What is the monopolists marginal revenue curve


Problem 1: Suppose the quantity demanded is given by qd=90-p and a monopolist's marginal cost is given by MC=q (i.e. the marginal cost of the first unit (q=1) is 1; the marginal cost of the second unit (q=2) is 2, etc.).

a. What is the monopolist's marginal revenue curve?

b. What is the monopolist's profit maximizing quantity of production? What is the optimal price for him to charge? Assuming the monopolist has no fixed costs, what is his maximum profit?

c. Assuming the monopolist is maximizing his profits, what is consumer surplus (in dollars)?

d. What is the socially optimal (or efficient) level of production? What would total surplus be at that level (in dollars)?

e. What is the dead weight loss from the existence of a monopoly in this market (in dollars)?

Problem 2: Indicate whether CS, PS, total surplus and dead weight loss would each increase or decrease if:

a.

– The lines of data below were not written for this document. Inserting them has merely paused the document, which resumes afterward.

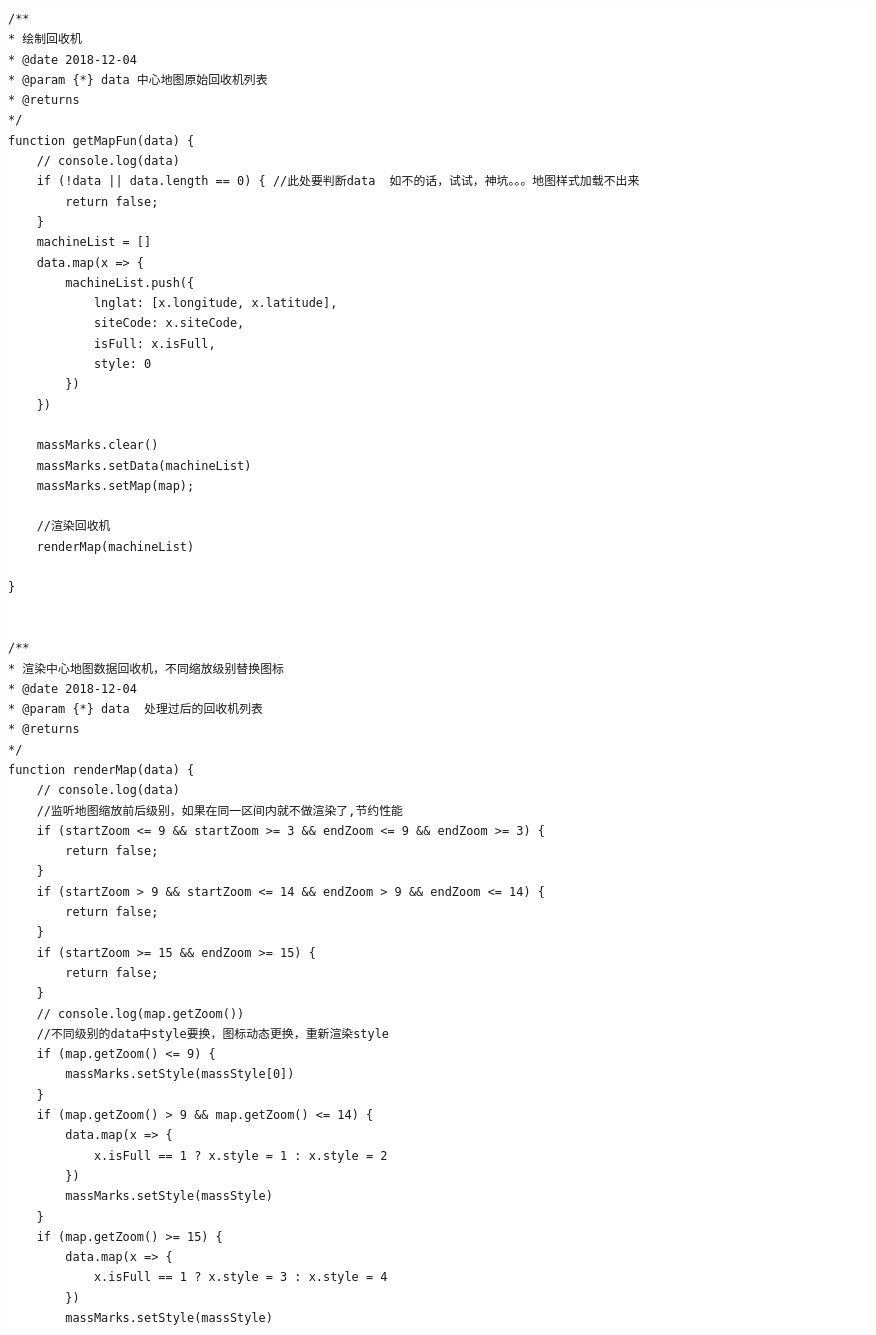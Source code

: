 
    /**
    * 绘制回收机
    * @date 2018-12-04
    * @param {*} data 中心地图原始回收机列表
    * @returns
    */
    function getMapFun(data) {
        // console.log(data)
        if (!data || data.length == 0) { //此处要判断data  如不的话，试试，神坑。。。地图样式加载不出来
            return false;
        }
        machineList = []
        data.map(x => {
            machineList.push({
                lnglat: [x.longitude, x.latitude],
                siteCode: x.siteCode,
                isFull: x.isFull,
                style: 0
            })
        })

        massMarks.clear()
        massMarks.setData(machineList)
        massMarks.setMap(map);

        //渲染回收机
        renderMap(machineList)

    }


    /**
    * 渲染中心地图数据回收机，不同缩放级别替换图标
    * @date 2018-12-04
    * @param {*} data  处理过后的回收机列表
    * @returns
    */
    function renderMap(data) {
        // console.log(data)
        //监听地图缩放前后级别，如果在同一区间内就不做渲染了,节约性能
        if (startZoom <= 9 && startZoom >= 3 && endZoom <= 9 && endZoom >= 3) {
            return false;
        }
        if (startZoom > 9 && startZoom <= 14 && endZoom > 9 && endZoom <= 14) {
            return false;
        }
        if (startZoom >= 15 && endZoom >= 15) {
            return false;
        }
        // console.log(map.getZoom())
        //不同级别的data中style要换，图标动态更换，重新渲染style
        if (map.getZoom() <= 9) {
            massMarks.setStyle(massStyle[0])
        }
        if (map.getZoom() > 9 && map.getZoom() <= 14) {
            data.map(x => {
                x.isFull == 1 ? x.style = 1 : x.style = 2
            })
            massMarks.setStyle(massStyle)
        }
        if (map.getZoom() >= 15) {
            data.map(x => {
                x.isFull == 1 ? x.style = 3 : x.style = 4
            })
            massMarks.setStyle(massStyle)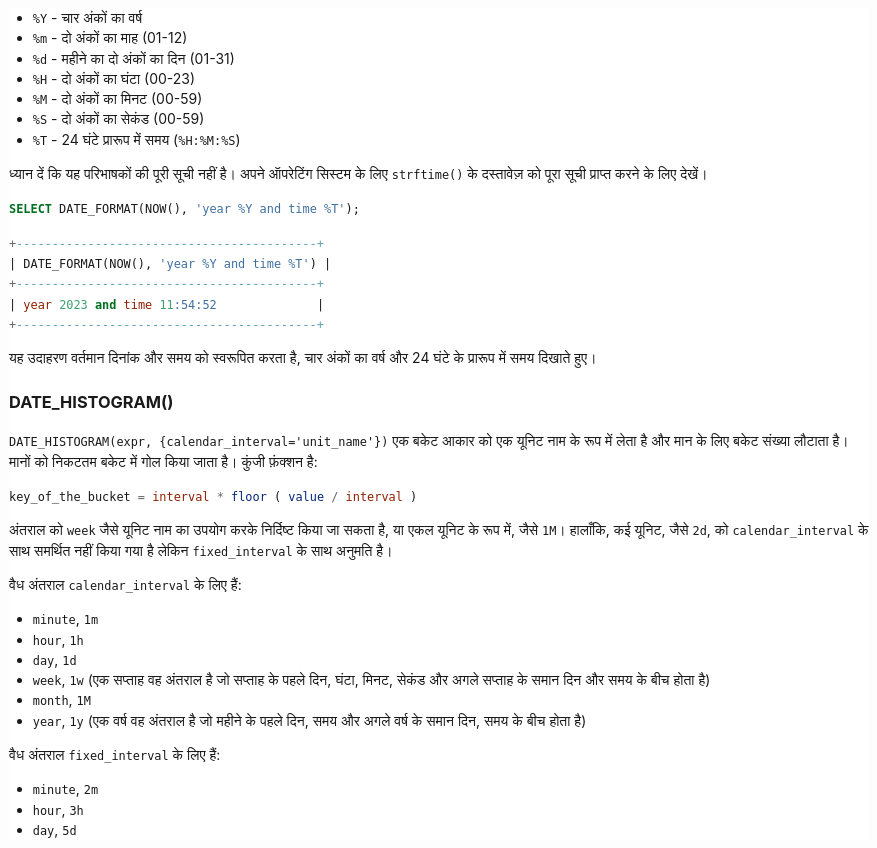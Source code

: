 - `%Y` - चार अंकों का वर्ष
- `%m` - दो अंकों का माह (01-12)
- `%d` - महीने का दो अंकों का दिन (01-31)
- `%H` - दो अंकों का घंटा (00-23)
- `%M` - दो अंकों का मिनट (00-59)
- `%S` - दो अंकों का सेकंड (00-59)
- `%T` - 24 घंटे प्रारूप में समय (`%H:%M:%S`)

ध्यान दें कि यह परिभाषकों की पूरी सूची नहीं है। अपने ऑपरेटिंग सिस्टम के लिए `strftime()` के दस्तावेज़ को पूरा सूची प्राप्त करने के लिए देखें।


```sql
SELECT DATE_FORMAT(NOW(), 'year %Y and time %T');
```

```sql
+------------------------------------------+
| DATE_FORMAT(NOW(), 'year %Y and time %T') |
+------------------------------------------+
| year 2023 and time 11:54:52              |
+------------------------------------------+
```


यह उदाहरण वर्तमान दिनांक और समय को स्वरूपित करता है, चार अंकों का वर्ष और 24 घंटे के प्रारूप में समय दिखाते हुए।

### DATE_HISTOGRAM()

`DATE_HISTOGRAM(expr, {calendar_interval='unit_name'})` एक बकेट आकार को एक यूनिट नाम के रूप में लेता है और मान के लिए बकेट संख्या लौटाता है। मानों को निकटतम बकेट में गोल किया जाता है। कुंजी फ़ंक्शन है:
```sql
key_of_the_bucket = interval * floor ( value / interval )
```
अंतराल को `week` जैसे यूनिट नाम का उपयोग करके निर्दिष्ट किया जा सकता है, या एकल यूनिट के रूप में, जैसे `1M`। हालाँकि, कई यूनिट, जैसे `2d`, को `calendar_interval` के साथ समर्थित नहीं किया गया है लेकिन `fixed_interval` के साथ अनुमति है।

वैध अंतराल `calendar_interval` के लिए हैं:

- `minute`, `1m`
- `hour`, `1h`
- `day`, `1d`
- `week`, `1w` (एक सप्ताह वह अंतराल है जो सप्ताह के पहले दिन, घंटा, मिनट, सेकंड और अगले सप्ताह के समान दिन और समय के बीच होता है)
- `month`, `1M`
- `year`, `1y` (एक वर्ष वह अंतराल है जो महीने के पहले दिन, समय और अगले वर्ष के समान दिन, समय के बीच होता है)

वैध अंतराल `fixed_interval` के लिए हैं:

- `minute`, `2m`
- `hour`, `3h`
- `day`, `5d`
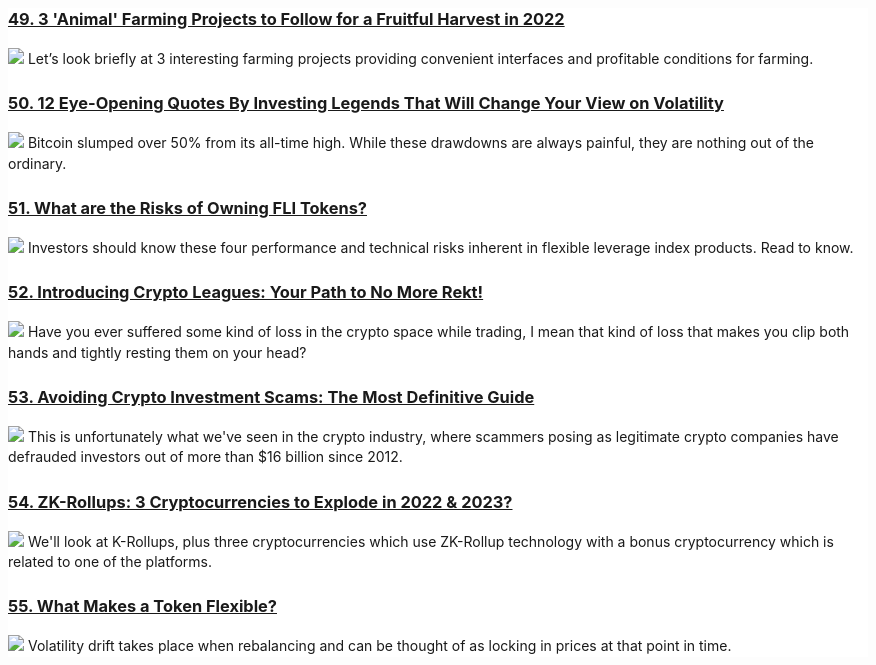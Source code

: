 ### [49. 3 'Animal' Farming Projects to Follow for a Fruitful Harvest in 2022](https://hackernoon.com/3-animal-farming-projects-to-follow-for-a-fruitful-harvest-in-2022)
![](https://cdn.hackernoon.com/images/Uy0LYiieQ3VsLDVIakNydDaWKVR2-wc93ltk.jpeg)
Let’s look briefly at 3 interesting farming projects providing convenient interfaces and profitable conditions for farming.

### [50. 12 Eye-Opening Quotes By Investing Legends That Will Change Your View on Volatility](https://hackernoon.com/12-eye-opening-quotes-by-investing-legends-that-will-change-your-view-on-volatility)
![](https://cdn.hackernoon.com/images/NbkygUB9G6Zx5nmHwA4JRCtfZkr2-mud30xl.jpeg)
Bitcoin slumped over 50% from its all-time high. 
While these drawdowns are always painful, they are nothing out of the ordinary. 


### [51. What are the Risks of Owning FLI Tokens?](https://hackernoon.com/what-are-the-risks-of-owning-fli-tokens)
![](https://cdn.hackernoon.com/images/M6G22rxQzLTqx37eMqcSVG1Ybvj2-2693uai.jpeg)
Investors should know these four performance and technical risks inherent in flexible leverage index products. Read to know.

### [52. Introducing Crypto Leagues: Your Path to No More Rekt!](https://hackernoon.com/introducing-crypto-leagues-your-path-to-no-more-rekt-5l4933td)
![](https://cdn.hackernoon.com/images/WOTo9q5r3dWU5ffAnYyYPXQ42hd2-4adf2aae.jpeg)
Have you ever suffered some kind of loss in the crypto space while trading, I mean that kind of loss that makes you clip both hands and tightly resting them on your head?

### [53. Avoiding Crypto Investment Scams: The Most Definitive Guide](https://hackernoon.com/avoiding-crypto-investment-scams-the-most-definitive-guide-mkt339u)
![](https://cdn.hackernoon.com/images/MJpFVUEItkSdoh38rYo60VT7RfH3-1jz288d.jpeg)
This is unfortunately what we've seen in the crypto industry, where scammers posing as legitimate crypto companies have defrauded investors out of more than $16 billion since 2012.

### [54. ZK-Rollups: 3 Cryptocurrencies to Explode in 2022 & 2023?](https://hackernoon.com/zk-rollups-3-cryptocurrencies-to-explode-in-2022-and-2023)
![](https://cdn.hackernoon.com/images/GwZ4a1OS3uMhvLngHCl9tofBO1J2-wi0375b.jpeg)
We'll look at K-Rollups, plus three cryptocurrencies which use ZK-Rollup technology with a bonus cryptocurrency which is related to one of the platforms.

### [55. What Makes a Token Flexible? ](https://hackernoon.com/what-makes-a-token-flexible)
![](https://cdn.hackernoon.com/images/M6G22rxQzLTqx37eMqcSVG1Ybvj2-1bb3ubi.jpeg)
Volatility drift takes place when rebalancing and can be thought of as locking in prices at that point in time. 
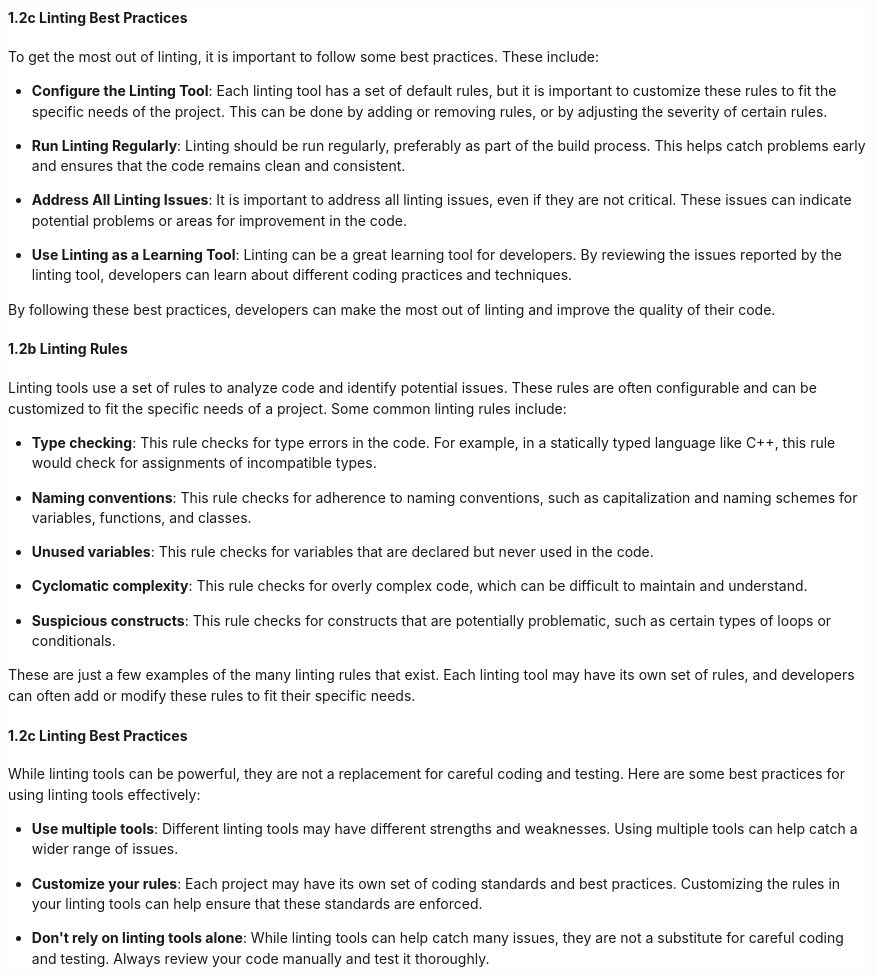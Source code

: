 #### 1.2c Linting Best Practices

To get the most out of linting, it is important to follow some best practices. These include:

- **Configure the Linting Tool**: Each linting tool has a set of default rules, but it is important to customize these rules to fit the specific needs of the project. This can be done by adding or removing rules, or by adjusting the severity of certain rules.

- **Run Linting Regularly**: Linting should be run regularly, preferably as part of the build process. This helps catch problems early and ensures that the code remains clean and consistent.

- **Address All Linting Issues**: It is important to address all linting issues, even if they are not critical. These issues can indicate potential problems or areas for improvement in the code.

- **Use Linting as a Learning Tool**: Linting can be a great learning tool for developers. By reviewing the issues reported by the linting tool, developers can learn about different coding practices and techniques.

By following these best practices, developers can make the most out of linting and improve the quality of their code.




#### 1.2b Linting Rules

Linting tools use a set of rules to analyze code and identify potential issues. These rules are often configurable and can be customized to fit the specific needs of a project. Some common linting rules include:

- **Type checking**: This rule checks for type errors in the code. For example, in a statically typed language like C++, this rule would check for assignments of incompatible types.

- **Naming conventions**: This rule checks for adherence to naming conventions, such as capitalization and naming schemes for variables, functions, and classes.

- **Unused variables**: This rule checks for variables that are declared but never used in the code.

- **Cyclomatic complexity**: This rule checks for overly complex code, which can be difficult to maintain and understand.

- **Suspicious constructs**: This rule checks for constructs that are potentially problematic, such as certain types of loops or conditionals.

These are just a few examples of the many linting rules that exist. Each linting tool may have its own set of rules, and developers can often add or modify these rules to fit their specific needs.

#### 1.2c Linting Best Practices

While linting tools can be powerful, they are not a replacement for careful coding and testing. Here are some best practices for using linting tools effectively:

- **Use multiple tools**: Different linting tools may have different strengths and weaknesses. Using multiple tools can help catch a wider range of issues.

- **Customize your rules**: Each project may have its own set of coding standards and best practices. Customizing the rules in your linting tools can help ensure that these standards are enforced.

- **Don't rely on linting tools alone**: While linting tools can help catch many issues, they are not a substitute for careful coding and testing. Always review your code manually and test it thoroughly.
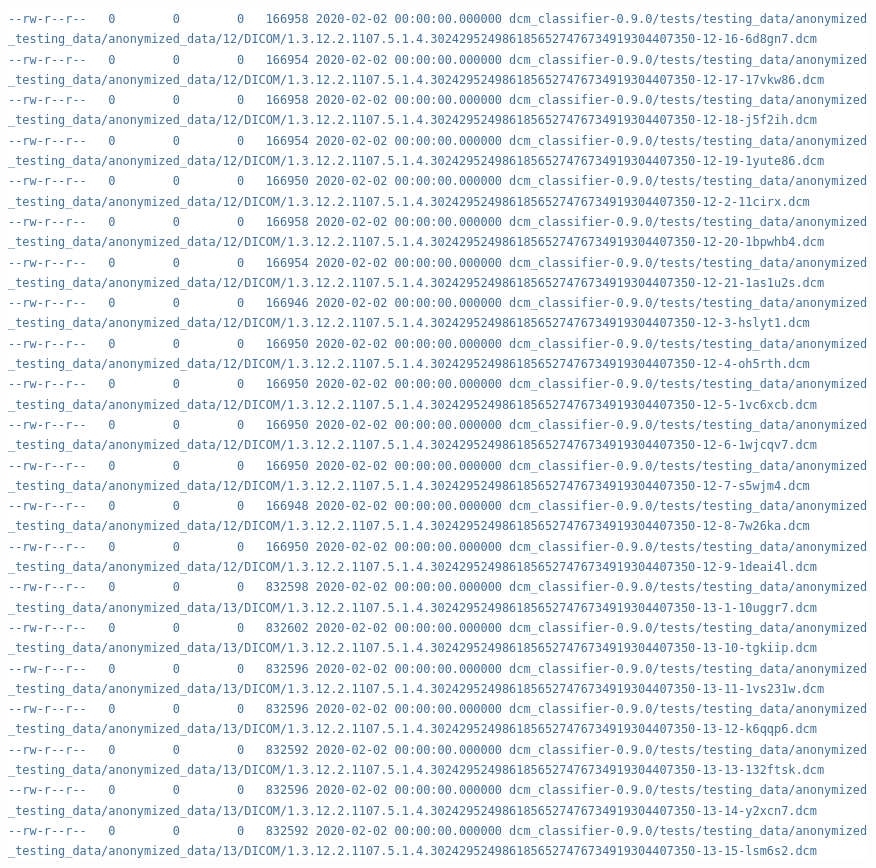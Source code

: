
 ```diff
--rw-r--r--   0        0        0   166958 2020-02-02 00:00:00.000000 dcm_classifier-0.9.0/tests/testing_data/anonymized_testing_data/anonymized_data/12/DICOM/1.3.12.2.1107.5.1.4.3024295249861856527476734919304407350-12-16-6d8gn7.dcm
--rw-r--r--   0        0        0   166954 2020-02-02 00:00:00.000000 dcm_classifier-0.9.0/tests/testing_data/anonymized_testing_data/anonymized_data/12/DICOM/1.3.12.2.1107.5.1.4.3024295249861856527476734919304407350-12-17-17vkw86.dcm
--rw-r--r--   0        0        0   166958 2020-02-02 00:00:00.000000 dcm_classifier-0.9.0/tests/testing_data/anonymized_testing_data/anonymized_data/12/DICOM/1.3.12.2.1107.5.1.4.3024295249861856527476734919304407350-12-18-j5f2ih.dcm
--rw-r--r--   0        0        0   166954 2020-02-02 00:00:00.000000 dcm_classifier-0.9.0/tests/testing_data/anonymized_testing_data/anonymized_data/12/DICOM/1.3.12.2.1107.5.1.4.3024295249861856527476734919304407350-12-19-1yute86.dcm
--rw-r--r--   0        0        0   166950 2020-02-02 00:00:00.000000 dcm_classifier-0.9.0/tests/testing_data/anonymized_testing_data/anonymized_data/12/DICOM/1.3.12.2.1107.5.1.4.3024295249861856527476734919304407350-12-2-11cirx.dcm
--rw-r--r--   0        0        0   166958 2020-02-02 00:00:00.000000 dcm_classifier-0.9.0/tests/testing_data/anonymized_testing_data/anonymized_data/12/DICOM/1.3.12.2.1107.5.1.4.3024295249861856527476734919304407350-12-20-1bpwhb4.dcm
--rw-r--r--   0        0        0   166954 2020-02-02 00:00:00.000000 dcm_classifier-0.9.0/tests/testing_data/anonymized_testing_data/anonymized_data/12/DICOM/1.3.12.2.1107.5.1.4.3024295249861856527476734919304407350-12-21-1as1u2s.dcm
--rw-r--r--   0        0        0   166946 2020-02-02 00:00:00.000000 dcm_classifier-0.9.0/tests/testing_data/anonymized_testing_data/anonymized_data/12/DICOM/1.3.12.2.1107.5.1.4.3024295249861856527476734919304407350-12-3-hslyt1.dcm
--rw-r--r--   0        0        0   166950 2020-02-02 00:00:00.000000 dcm_classifier-0.9.0/tests/testing_data/anonymized_testing_data/anonymized_data/12/DICOM/1.3.12.2.1107.5.1.4.3024295249861856527476734919304407350-12-4-oh5rth.dcm
--rw-r--r--   0        0        0   166950 2020-02-02 00:00:00.000000 dcm_classifier-0.9.0/tests/testing_data/anonymized_testing_data/anonymized_data/12/DICOM/1.3.12.2.1107.5.1.4.3024295249861856527476734919304407350-12-5-1vc6xcb.dcm
--rw-r--r--   0        0        0   166950 2020-02-02 00:00:00.000000 dcm_classifier-0.9.0/tests/testing_data/anonymized_testing_data/anonymized_data/12/DICOM/1.3.12.2.1107.5.1.4.3024295249861856527476734919304407350-12-6-1wjcqv7.dcm
--rw-r--r--   0        0        0   166950 2020-02-02 00:00:00.000000 dcm_classifier-0.9.0/tests/testing_data/anonymized_testing_data/anonymized_data/12/DICOM/1.3.12.2.1107.5.1.4.3024295249861856527476734919304407350-12-7-s5wjm4.dcm
--rw-r--r--   0        0        0   166948 2020-02-02 00:00:00.000000 dcm_classifier-0.9.0/tests/testing_data/anonymized_testing_data/anonymized_data/12/DICOM/1.3.12.2.1107.5.1.4.3024295249861856527476734919304407350-12-8-7w26ka.dcm
--rw-r--r--   0        0        0   166950 2020-02-02 00:00:00.000000 dcm_classifier-0.9.0/tests/testing_data/anonymized_testing_data/anonymized_data/12/DICOM/1.3.12.2.1107.5.1.4.3024295249861856527476734919304407350-12-9-1deai4l.dcm
--rw-r--r--   0        0        0   832598 2020-02-02 00:00:00.000000 dcm_classifier-0.9.0/tests/testing_data/anonymized_testing_data/anonymized_data/13/DICOM/1.3.12.2.1107.5.1.4.3024295249861856527476734919304407350-13-1-10uggr7.dcm
--rw-r--r--   0        0        0   832602 2020-02-02 00:00:00.000000 dcm_classifier-0.9.0/tests/testing_data/anonymized_testing_data/anonymized_data/13/DICOM/1.3.12.2.1107.5.1.4.3024295249861856527476734919304407350-13-10-tgkiip.dcm
--rw-r--r--   0        0        0   832596 2020-02-02 00:00:00.000000 dcm_classifier-0.9.0/tests/testing_data/anonymized_testing_data/anonymized_data/13/DICOM/1.3.12.2.1107.5.1.4.3024295249861856527476734919304407350-13-11-1vs231w.dcm
--rw-r--r--   0        0        0   832596 2020-02-02 00:00:00.000000 dcm_classifier-0.9.0/tests/testing_data/anonymized_testing_data/anonymized_data/13/DICOM/1.3.12.2.1107.5.1.4.3024295249861856527476734919304407350-13-12-k6qqp6.dcm
--rw-r--r--   0        0        0   832592 2020-02-02 00:00:00.000000 dcm_classifier-0.9.0/tests/testing_data/anonymized_testing_data/anonymized_data/13/DICOM/1.3.12.2.1107.5.1.4.3024295249861856527476734919304407350-13-13-132ftsk.dcm
--rw-r--r--   0        0        0   832596 2020-02-02 00:00:00.000000 dcm_classifier-0.9.0/tests/testing_data/anonymized_testing_data/anonymized_data/13/DICOM/1.3.12.2.1107.5.1.4.3024295249861856527476734919304407350-13-14-y2xcn7.dcm
--rw-r--r--   0        0        0   832592 2020-02-02 00:00:00.000000 dcm_classifier-0.9.0/tests/testing_data/anonymized_testing_data/anonymized_data/13/DICOM/1.3.12.2.1107.5.1.4.3024295249861856527476734919304407350-13-15-lsm6s2.dcm
```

The government imposed a 50% tax on all economic profits.

b. The government imposed a $6 tax on the production of good y.

c. The government imposed a $6 tax on the consumption of y.

d. The monopolist can perfectly (first degree) price discriminate - i.e. the monopolist can tell how much each consumer is willing to pay and can charge each consumer a different price.

e. The government set a price ceiling at $45. (Hint: How does this change the marginal revenue curve?)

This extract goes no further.